The same thing goes for the images; because we've got this particular column set up for an image based column, you'll notice here that we've actually got our images, but they're just currently a square. Because our ratio of the images are different, what we can do is we can go up to the component level and in the table header cell, I'm just going to unhide the image. There's a hidden image shape layer there and that's just the component layer for our posters or for our images. What we can do if we want to change the image size for all of our rows is we can just adjust this layer in the component, so I can make that taller and just change the ratio of that. Now we can see it's looking much more like a movie poster, and once you're happy with that you can then just hide that image layer again because it's a component layer and we only want to use the header for the labels; we don't want to have the image layer in the actual heading, but you can obviously just turn that on and off when you need to adjust it.
That's what that looks like there and we can also adjust the width of the table itself. You can see here it's quite responsive as far as the widths go, and again, if you want to then re-adjust these you can just go into the header component and you can adjust each column's width as well. You've got the option of adjusting it at the column level and also adjusting the width at the parent level, and you can change that width yourself.
It also automatically includes strokes; because it's got a table row set up it automatically includes a stroke option turned on by default. You can change the color of that here if you want to make those lines darker or lighter, you can do that. If you want to hide them entirely, just click on the little "Hide" icon, and again, I'm just doing this this on the table header component. If you click on the table header component you'll see the stroke properties on the right hand side, you can just turn those on and off, or you can change the styling, and you can increase that or decrease it as well; for now I'm just going to leave it invisible.

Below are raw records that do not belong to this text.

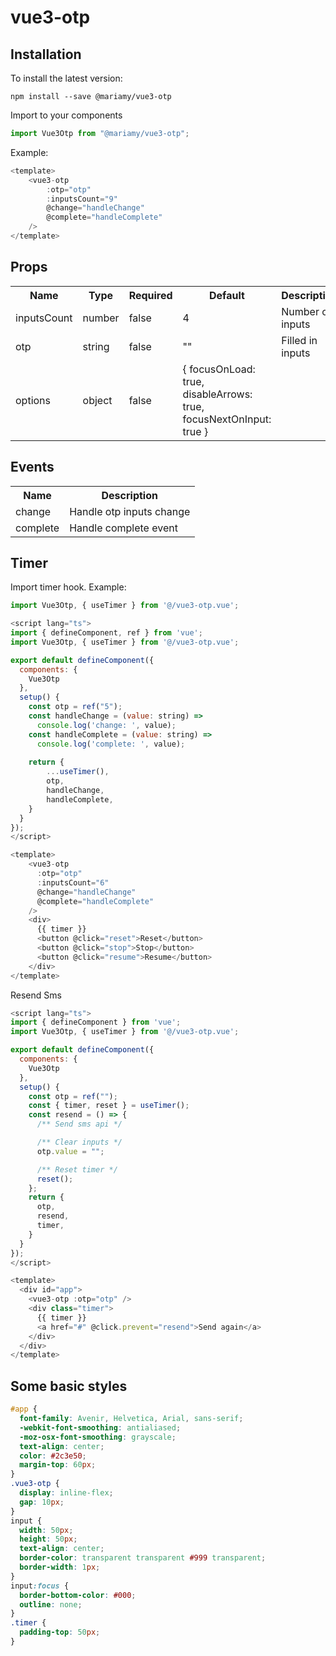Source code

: # vue3-otp

## Installation
To install the latest version:
```
npm install --save @mariamy/vue3-otp
```

Import to your components
```javascript
import Vue3Otp from "@mariamy/vue3-otp";
```

Example:
```javascript
<template>
    <vue3-otp
        :otp="otp"
        :inputsCount="9"
        @change="handleChange"
        @complete="handleComplete"
    />
</template>
```

## Props
<table>
  <tr>
    <th>Name<br></th>
    <th>Type</th>
    <th>Required</th>
    <th>Default</th>
    <th>Description</th>
  </tr>
  <tr>
    <td>inputsCount</td>
    <td>number</td>
    <td>false</td>
    <td>4</td>
    <td>Number of inputs</td>
  </tr>
  <tr>
    <td>otp</td>
    <td>string</td>
    <td>false</td>
    <td>""</td>
    <td>Filled in inputs</td>
  </tr>
  <tr>
    <td>options</td>
    <td>object</td>
    <td>false</td>
    <td>
        {   
            focusOnLoad: true,
            disableArrows: true,
            focusNextOnInput: true 
        }
    </td>
    <td></td>
  </tr>
</table>

## Events
<table>
  <tr>
    <th>Name<br></th>
    <th>Description</th>
  </tr>
  <tr>
     <td>change</td>
     <td>Handle otp inputs change</td>
    </tr>
  <tr>
    <td>complete</td>
    <td>Handle complete event</td>
  </tr>
</table>

## Timer
Import timer hook.
Example:

```javascript
import Vue3Otp, { useTimer } from '@/vue3-otp.vue';

<script lang="ts">
import { defineComponent, ref } from 'vue';
import Vue3Otp, { useTimer } from '@/vue3-otp.vue';

export default defineComponent({
  components: {
    Vue3Otp
  },
  setup() {
    const otp = ref("5");
    const handleChange = (value: string) =>
      console.log('change: ', value);
    const handleComplete = (value: string) =>
      console.log('complete: ', value);
      
    return {
        ...useTimer(),
        otp,
        handleChange,
        handleComplete,
    }
  }
});
</script>

<template>
    <vue3-otp
      :otp="otp"
      :inputsCount="6"
      @change="handleChange"
      @complete="handleComplete"
    />
    <div>
      {{ timer }}
      <button @click="reset">Reset</button>
      <button @click="stop">Stop</button>
      <button @click="resume">Resume</button>
    </div>
</template>
```

Resend Sms
```javascript
<script lang="ts">
import { defineComponent } from 'vue';
import Vue3Otp, { useTimer } from '@/vue3-otp.vue';

export default defineComponent({
  components: {
    Vue3Otp
  },
  setup() {
    const otp = ref("");
    const { timer, reset } = useTimer();
    const resend = () => {
      /** Send sms api */

      /** Clear inputs */
      otp.value = "";

      /** Reset timer */
      reset();
    };
    return {
      otp,
      resend,
      timer,
    }
  }
});
</script>

<template>
  <div id="app">
    <vue3-otp :otp="otp" />
    <div class="timer">
      {{ timer }}
      <a href="#" @click.prevent="resend">Send again</a>
    </div>
  </div>
</template>
```

## Some basic styles
```css
#app {
  font-family: Avenir, Helvetica, Arial, sans-serif;
  -webkit-font-smoothing: antialiased;
  -moz-osx-font-smoothing: grayscale;
  text-align: center;
  color: #2c3e50;
  margin-top: 60px;
}
.vue3-otp {
  display: inline-flex;
  gap: 10px;
}
input {
  width: 50px;
  height: 50px;
  text-align: center;
  border-color: transparent transparent #999 transparent;
  border-width: 1px;
}
input:focus {
  border-bottom-color: #000;
  outline: none;
}
.timer {
  padding-top: 50px;
}
```

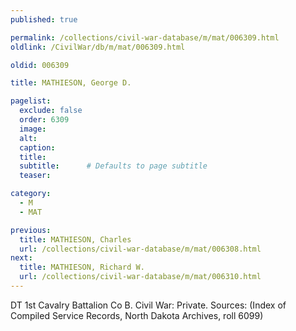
 ```yaml
---
published: true

permalink: /collections/civil-war-database/m/mat/006309.html
oldlink: /CivilWar/db/m/mat/006309.html

oldid: 006309

title: MATHIESON, George D.

pagelist:
  exclude: false
  order: 6309
  image: 
  alt:
  caption:
  title:
  subtitle:      # Defaults to page subtitle
  teaser:

category: 
  - M 
  - MAT

previous:
  title: MATHIESON, Charles
  url: /collections/civil-war-database/m/mat/006308.html  
next:
  title: MATHIESON, Richard W.
  url: /collections/civil-war-database/m/mat/006310.html   
---
```

DT 1st Cavalry Battalion Co B. Civil War: Private. Sources: (Index of Compiled Service Records, North Dakota Archives, roll 6099)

That's basically it; you can use this to import any tables from your Google Sheets to Figma. It's always going to work much better if you're just using a simple table like this, if you start getting fancy with other kinds of layouts in your template, it's probably not going to work as well. I'd recommend just keeping it very simple, this is a standard spreadsheet table using the first row as your header, so you want to put all the all of your labels into there and then just using the other row elements as your content. If you do need images, as I said, just paste in an image URL or an image link and that will automatically be downloaded and imported into your Figma table as well from the Google Sheet.
I think we'll leave it there for today, I don't want to make it too complicated. It's a pretty simple Figma tutorial, I just wanted to show you how to automatically get any table content from a Google Sheet that you might have set up and automatically import that into a Figma file, which can be handy if you're working with large data tables and collaborating in Google Docs or Google Sheets, but you also need that content synced up with Figma as a responsive table, this is going to be the quickest way to go about it. We'll leave it there for today; thank you as always for watching, and we'll be back soon with more Figma tutorials like this one very soon.